Interesting what-if. However, I don't think the politics of America in 1862 would have allowed an Italian rebel to lead the Union Army. The Union (and Confederate) command was made up of West Point graduates (an insiders club) many of whom had fought recently in Mexico against rebels there. It would have been too much of an insult. If Lincoln had forced it through he very well could have prolonged the war by alienating his army commanders even more. My guess is Lincoln by 1862 was so distraught with the ineptitude of McClellan that he knew even the rumor of him asking Garibaldi would upset McClellan to no end, something Lincoln was fond of doing.
posted by stbalbach at 8:51 AM on August 12, 2003

'It's quite interesting, y'know, the number of biscuits that are named after revolutionaries...You've got your Garibaldi, of course, you've got your Bourbons, then of course you've got your Peak Freens' Trotsky Assortment.
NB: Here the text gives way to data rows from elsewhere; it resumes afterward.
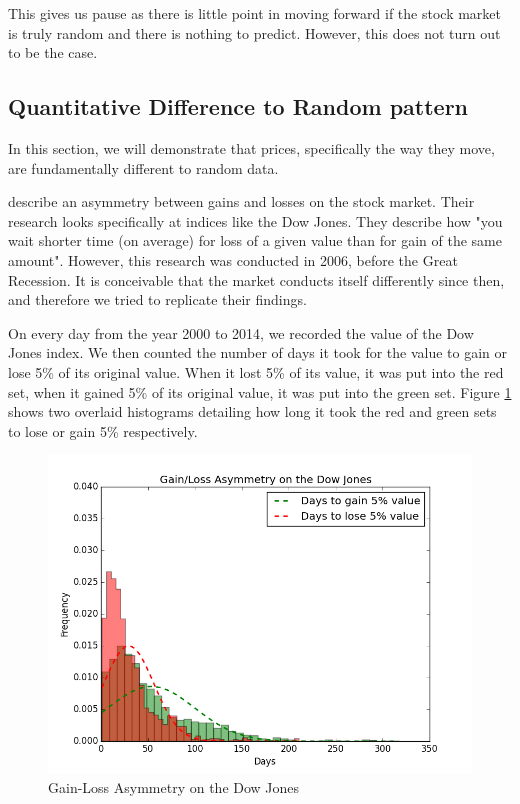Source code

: \documentclass{report}
\begin{document}
This gives us pause as there is little point in moving forward if the stock market is truly random and there is nothing to predict. However, this does not turn out to be the case. 

\subsection{Quantitative Difference to Random pattern}

In this section, we will demonstrate that prices, specifically the way they move, are fundamentally different to random data.

\citet{karpio2007gain} describe an asymmetry between gains and losses on the stock market. Their research looks specifically at indices like the Dow Jones. They describe how "you wait shorter time (on average) for loss of a given value than for gain of the same amount". However, this research was conducted in 2006, before the Great Recession. It is conceivable that the market conducts itself differently since then, and therefore we tried to replicate their findings.

On every day from the year 2000 to 2014, we recorded the value of the Dow Jones index. We then counted the number of days it took for the value to gain or lose 5\% of its original value. When it lost 5\% of its value, it was put into the red set, when it gained 5\% of its original value, it was put into the green set. Figure \ref{fig:gain-loss-asymm} shows two overlaid histograms detailing how long it took the red and green sets to lose or gain 5\% respectively.

\begin{figure}[H]
	\caption{Gain-Loss Asymmetry on the Dow Jones}
	\centerline{\includegraphics[width=\textwidth]{vis/gain_loss_asymmetry.png}}
	\label{fig:gain-loss-asymm}
\end{figure}
\end{document}
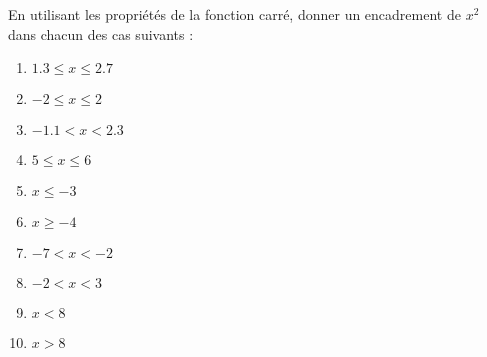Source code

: 
\begin{exercice}\label{exosmath-0139}

    En utilisant les propriétés de la fonction carré, donner un encadrement de \( x^2\) dans chacun des cas suivants :
    \begin{multicols}{3}
    \begin{enumerate}
        \item
            \( 1.3\leq x\leq 2.7\)
        \item
            \( -2\leq x\leq 2\)
        \item
            \( -1.1< x<2.3\)
        \item
            \( 5\leq x\leq 6\)
        \item
            \( x\leq -3\)
        \item
            \( x\geq -4\)
        \item
            \( -7<x<-2\)
        \item
            \( -2 < x < 3\)
        \item
            \( x<8\)
        \item
            \( x>8\)
    \end{enumerate}
    \end{multicols}

\end{exercice}
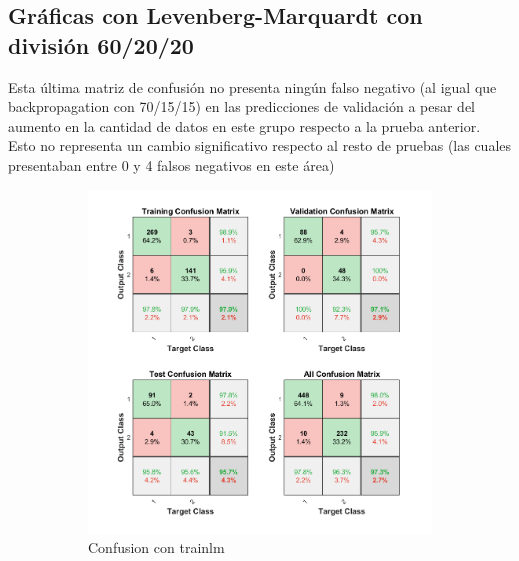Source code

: \documentclass[a4paper, 12pt]{article}
\begin{document}
            \subsection{Gráficas con Levenberg-Marquardt con división 60/20/20}
                Esta última matriz de confusión no presenta ningún falso negativo (al igual que backpropagation con 70/15/15) en las predicciones de validación a pesar del aumento en la cantidad de datos en este grupo respecto a la prueba anterior. Esto no representa un cambio significativo respecto al resto de pruebas (las cuales presentaban entre 0 y 4 falsos negativos en este área)
                \begin{figure}[htp!]
                    \caption{Gráficas con Levenberg-Marquardt con división 60/20/20}
                    \begin{subfigure}{0.49\textwidth}
                        \centering
        		      \includegraphics[width=\textwidth]{figures/parte1/Ej4/ej4_confusion_trainlm_60.png}
                        \caption{Confusion con trainlm}
                    \end{subfigure}
                    \begin{subfigure}{0.49\textwidth}

\end{subfigure}
\end{figure}
\end{document}
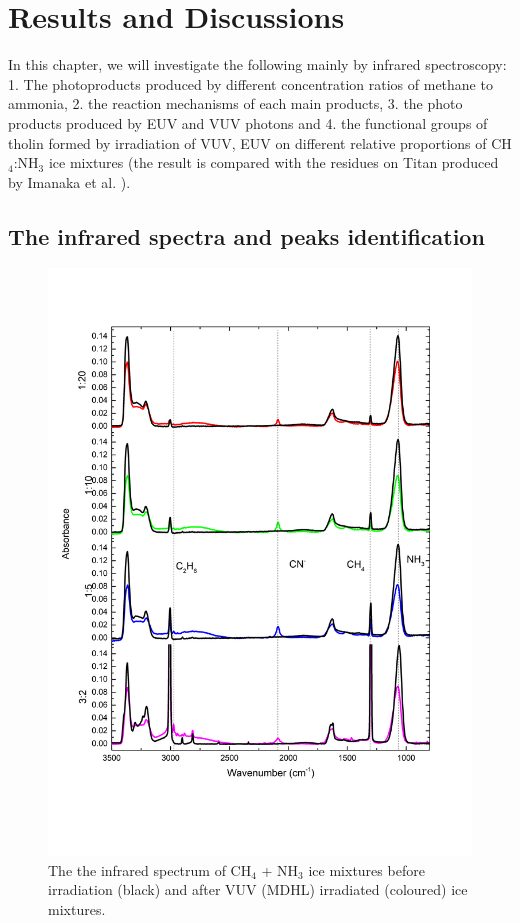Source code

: \chapter{\protect Results and Discussions}
\label{results}
In this chapter, we will investigate the following mainly by infrared spectroscopy: 1. The photoproducts produced by different concentration ratios of methane to ammonia, 2. the reaction mechanisms of each main products, 3. the photo products produced by EUV and VUV photons and 4. the functional groups of tholin formed by irradiation of VUV, EUV on different relative proportions of CH$_4$:NH$_3$ ice mixtures (the result is compared with the residues on Titan produced by Imanaka et al. \cite{imanaka2004laboratory}).

\section{The infrared spectra and peaks identification}
\begin{figure}
\centering
\includegraphics[width=\textwidth]{figures/chapter3/widerange.png}
\caption{The the infrared spectrum of CH$_4$ + NH$_3$ ice mixtures before irradiation (black) and after VUV (MDHL) irradiated (coloured) ice mixtures. }
\label{fig:widerange}
\end{figure}

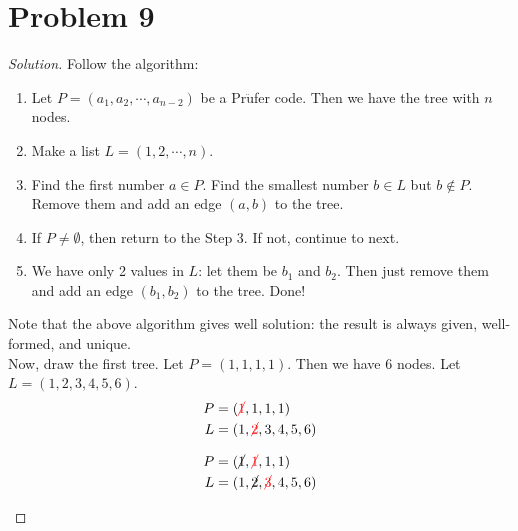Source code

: \section*{Problem 9}
	\begin{proof} [Solution]
		Follow the algorithm:
		\begin{enumerate} [Step 1]
			\item Let $P = (a_1, a_2, \cdots, a_{n-2})$ be a Pr$\ddot{\text{u}}$fer code. Then we have the tree with $n$ nodes.
			\item Make a list $L = (1, 2, \cdots, n)$.
			\item Find the first number $a \in P$. Find the smallest number $b\in L$ but $b \not\in P$. Remove them and add an edge $(a, b)$ to the tree.
			\item If $P \neq \emptyset$, then return to the Step 3. If not, continue to next.
			\item We have only 2 values in $L$: let them be $b_1$ and $b_2$. Then just remove them and add an edge $(b_1, b_2)$ to the tree. Done!
		\end{enumerate}
		Note that the above algorithm gives well solution: the result is always given, well-formed, and unique.\\
		Now, draw the first tree. Let $P = (1,1,1,1)$. Then we have 6 nodes. Let $L = (1,2,3,4,5,6)$.
		\begin{align*}
			P &= ({\color{red}\cancel{1}},1,1,1)\\
			L &= (1,{\color{red}\cancel{2}},3,4,5,6)
		\end{align*}
		\begin{center}
		\end{center}
	
		\begin{align*}
			P &= (\cancel{1},{\color{red}\cancel{1}},1,1)\\
			L &= (1,\cancel{2},{\color{red}\cancel{3}},4,5,6)
		\end{align*}
		\begin{center}
		\end{center}
	

\end{proof}
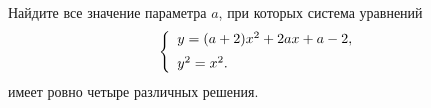 \begin{ex}
	\begin{condition}
		Найдите все значение параметра \( a \), при которых система уравнений
		\[ \left\{
		\begin{array}{l}
			y=(a+2)x^2+2ax+a-2,\vspace{2mm}\\
			y^2=x^2.
		\end{array}
		\right. \]
		имеет ровно четыре различных решения.
	\end{condition}
\end{ex}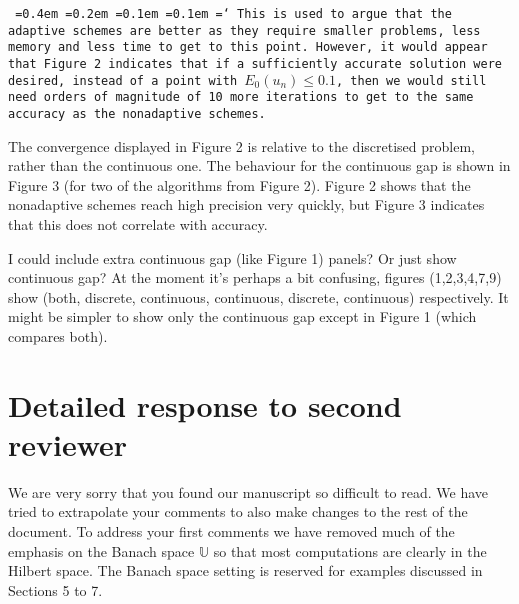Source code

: \documentclass[12pt]{article}
\newcommand*\justify{%
	\fontdimen2\font=0.4em%
	\fontdimen3\font=0.2em%
	\fontdimen4\font=0.1em%
	\fontdimen7\font=0.1em%
	\hyphenchar\font=`\-%
}
\newcommand{\review}[1]{\texttt{\justify{#1}}}
\newcommand{\F}[1]{\mathbb{#1}}
\newcommand{\todo}[1]{{\color{red} #1}}
\begin{document}
\begin{enumerate}
	\review{This is used to argue that the adaptive schemes are better as they require smaller problems, less memory and less time to get to this point. However, it would appear that Figure 2 indicates that if a sufficiently accurate solution were desired, instead of a point with $E_0(u_n)\leq 0.1$, then we would still need orders of magnitude of 10 more iterations to get to the same accuracy as the nonadaptive schemes.}
	
	The convergence displayed in Figure 2 is relative to the discretised problem, rather than the continuous one. The behaviour for the continuous gap is shown in Figure 3 (for two of the algorithms from Figure 2). Figure 2 shows that the nonadaptive schemes reach high precision very quickly, but Figure 3 indicates that this does not correlate with accuracy.
	
	\todo{I could include extra continuous gap (like Figure 1) panels? Or just show continuous gap? At the moment it's perhaps a bit confusing, figures (1,2,3,4,7,9) show (both, discrete, continuous, continuous, discrete, continuous) respectively. It might be simpler to show only the continuous gap except in Figure 1 (which compares both).}
\end{enumerate}

\section{Detailed response to second reviewer}
We are very sorry that you found our manuscript so difficult to read. We have tried to extrapolate your comments to also make changes to the rest of the document. To address your first comments we have removed much of the emphasis on the Banach space $\F U$ so that most computations are clearly in the Hilbert space. The Banach space setting is reserved for examples discussed in Sections 5 to 7.
\end{document}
Revolutionary biscuits of Italy
Rise up out of your box!
You have nothing to lose but your wafers
Yum yum yum yum yum!'
– Alexi Sayle [ref.] [Biscuits = cookies]
posted by i_cola at 8:54 AM on August 12, 2003

For fans of speculative civil war fiction, there is this excellent book, "How Few Remain," by Harry Turtledove, set in an 1880's where the Civil War ended in stalemate because England and France recognized the Confederacy. It's a novel.

There is also "For Want of a Nail," a book positing a British victory in the war for independence. What's interesting about this work is that it's written as if it was a high school/college intro text book, educating a reader in the (alternate) history of North America...I found it fascinating.
posted by pjgulliver at 8:57 AM on August 12, 2003

Wow, that site is insanely anti-Catholic. I haven't heard tripe about the "big horn", "little horn" garbage since I converted out of being Baptist (or since watching Jack Van Imp for laughs on late-night tv while rocking my baby to sleep).
posted by timbley at 10:44 AM on August 12, 2003

I understand (and totally believe, without a bit of research on my part...) that the first person Lincoln asked to be in charge of the Union army was...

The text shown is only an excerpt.